→ Collected data:
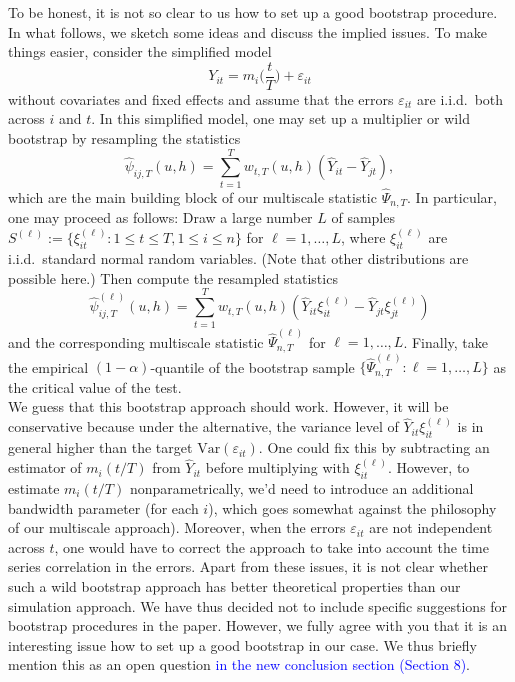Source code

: \documentclass[a4paper,12pt]{article}
\begin{document}
\begin{enumerate}[label=\arabic*.,leftmargin=0.6cm]
To be honest, it is not so clear to us how to set up a good bootstrap procedure. In what follows, we sketch some ideas and discuss the implied issues. To make things easier, consider the simplified model 
\[ Y_{it} = m_i\Big(\frac{t}{T}\Big) + \varepsilon_{it} \]
without covariates and fixed effects and assume that the errors $\varepsilon_{it}$ are i.i.d.\ both across $i$ and $t$. In this simplified model, one may set up a multiplier or wild bootstrap by resampling the statistics
\[ \widehat{\psi}_{ij,T}(u,h) = \sum_{t=1}^T w_{t,T}(u,h) (\widehat{Y}_{it} - \widehat{Y}_{jt}), \]
which are the main building block of our multiscale statistic $\widehat{\Psi}_{n,T}$. In particular, one may proceed as follows: Draw a large number $L$ of samples $S^{(\ell)} := \{\xi_{it}^{(\ell)}: 1 \le t \le T, 1 \le i \le n \}$ for $\ell=1,\ldots,L$, where $\xi_{it}^{(\ell)}$ are i.i.d.\ standard normal random variables. (Note that other distributions are possible here.) Then compute the resampled statistics  
\[ \widehat{\psi}_{ij,T}^{(\ell)}(u,h) = \sum_{t=1}^T w_{t,T}(u,h) (\widehat{Y}_{it} \xi_{it}^{(\ell)} - \widehat{Y}_{jt} \xi_{jt}^{(\ell)}) \]
and the corresponding multiscale statistic $\widehat{\Psi}_{n,T}^{(\ell)}$ for $\ell=1,\ldots,L$. Finally, take the empirical $(1-\alpha)$-quantile of the bootstrap sample $\{ \widehat{\Psi}_{n,T}^{(\ell)}:  \ell=1,\ldots,L \}$ as the critical value of the test. \\
We guess that this bootstrap approach should work. However, it will be conservative because under the alternative, the variance level of $\widehat{Y}_{it} \xi_{it}^{(\ell)}$ is in general higher than the target $\text{Var}(\varepsilon_{it})$. One could fix this by subtracting an estimator of $m_i(t/T)$ from $\widehat{Y}_{it}$ before multiplying with $\xi_{it}^{(\ell)}$. However, to estimate $m_i(t/T)$ nonparametrically, we'd need to introduce an additional bandwidth parameter (for each $i$), which goes somewhat against the philosophy of our multiscale approach). Moreover, when the errors $\varepsilon_{it}$ are not independent across $t$, one would have to correct the approach to take into account the time series correlation in the errors. Apart from these issues, it is not clear whether such a wild bootstrap approach has better theoretical properties than our simulation approach. We have thus decided not to include specific suggestions for bootstrap procedures in the paper. However, we fully agree with you that it is an interesting issue how to set up a good bootstrap in our case. We thus briefly mention this as an open question \textcolor{blue}{in the new conclusion section (Section 8)}. 



\end{enumerate}
\end{document}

→ Task details:
Using the entries above, work out the number of lines containing the string "begin", and supply only that number.

→ Response to the exercise:
2